Allyson Bird // The Post and Courier

Behind Craig Robinson is all that is left of Refuge Temple of St. Stephen, where he was cleaning when Saturday's tornado struck. Robinson fell to his knees and asked for mercy as the building collapsed around him.

ST. STEPHEN -- Craig Robinson heard the wind turn violent outside Refuge Temple of St. Stephen, where he cleans up every Saturday afternoon to prepare for the next morning's services.

Curious, the 50-year-old Moncks Corner resident made his way from the sanctuary to the front of the church. That's when he saw the tornado outside.

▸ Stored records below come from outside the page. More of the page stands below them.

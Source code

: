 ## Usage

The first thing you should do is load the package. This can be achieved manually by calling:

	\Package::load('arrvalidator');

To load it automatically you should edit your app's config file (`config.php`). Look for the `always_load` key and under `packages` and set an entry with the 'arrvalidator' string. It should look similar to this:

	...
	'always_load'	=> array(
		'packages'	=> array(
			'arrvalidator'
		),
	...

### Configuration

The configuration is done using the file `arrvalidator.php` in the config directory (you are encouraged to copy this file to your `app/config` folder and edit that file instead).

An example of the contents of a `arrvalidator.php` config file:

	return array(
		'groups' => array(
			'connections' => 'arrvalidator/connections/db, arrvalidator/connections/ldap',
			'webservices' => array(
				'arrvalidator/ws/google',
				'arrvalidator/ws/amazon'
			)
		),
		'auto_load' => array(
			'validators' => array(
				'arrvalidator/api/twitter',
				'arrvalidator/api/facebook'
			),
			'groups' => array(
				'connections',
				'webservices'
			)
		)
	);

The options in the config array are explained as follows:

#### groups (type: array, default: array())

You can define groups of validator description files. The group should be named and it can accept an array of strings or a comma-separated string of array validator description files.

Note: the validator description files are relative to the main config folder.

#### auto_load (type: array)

"I bent down on my knees and asked the Lord to have mercy," Robinson said, standing before the wood, brick and glass remains of Refuge Temple on Saturday evening. Shortly after he began his prayer, he heard the roof collapse and, over the next five minutes or so, nearly everything around him turned to rubble while he stayed on the floor.

The twister, which touched down in Berkeley County shortly before 5:30 p.m., also split a mobile home in half and damaged a store in the park and trees on nearby streets.

No one suffered any serious injuries from the storm, according to Lt. Stacy Harris with the St. Stephen Fire Department.

Looking toward the church, Harris said, "It's a brick building. If I were here in a tornado, I'd run in there."

Robinson joined the church nine years ago, attracted to it by the worship services. Standing in the grass in front of what remained of it, he said, "Things look rough here, but I give God the glory."

Just a few hundred yards away, Samantha Humbert gathered with friends near the light blue mobile home where she lived, snapped like a pencil by the tornado. She and her two children, 6-year-old Karl and 4-year-old Olivia, had been driving when the storm hit, and they saw downed trees along nearby roads.

"We even stopped and asked if they needed help directing traffic around the trees, not knowing our house was destroyed," Humbert said.

Shortly after she pulled up to the damage, a friend came by and took her children away so they wouldn't have to look at what remained of the place they've called home for the past year.

"They went all to pieces," Humbert said. Hours later, she herself still wasn't ready to peer inside and see what she could salvage.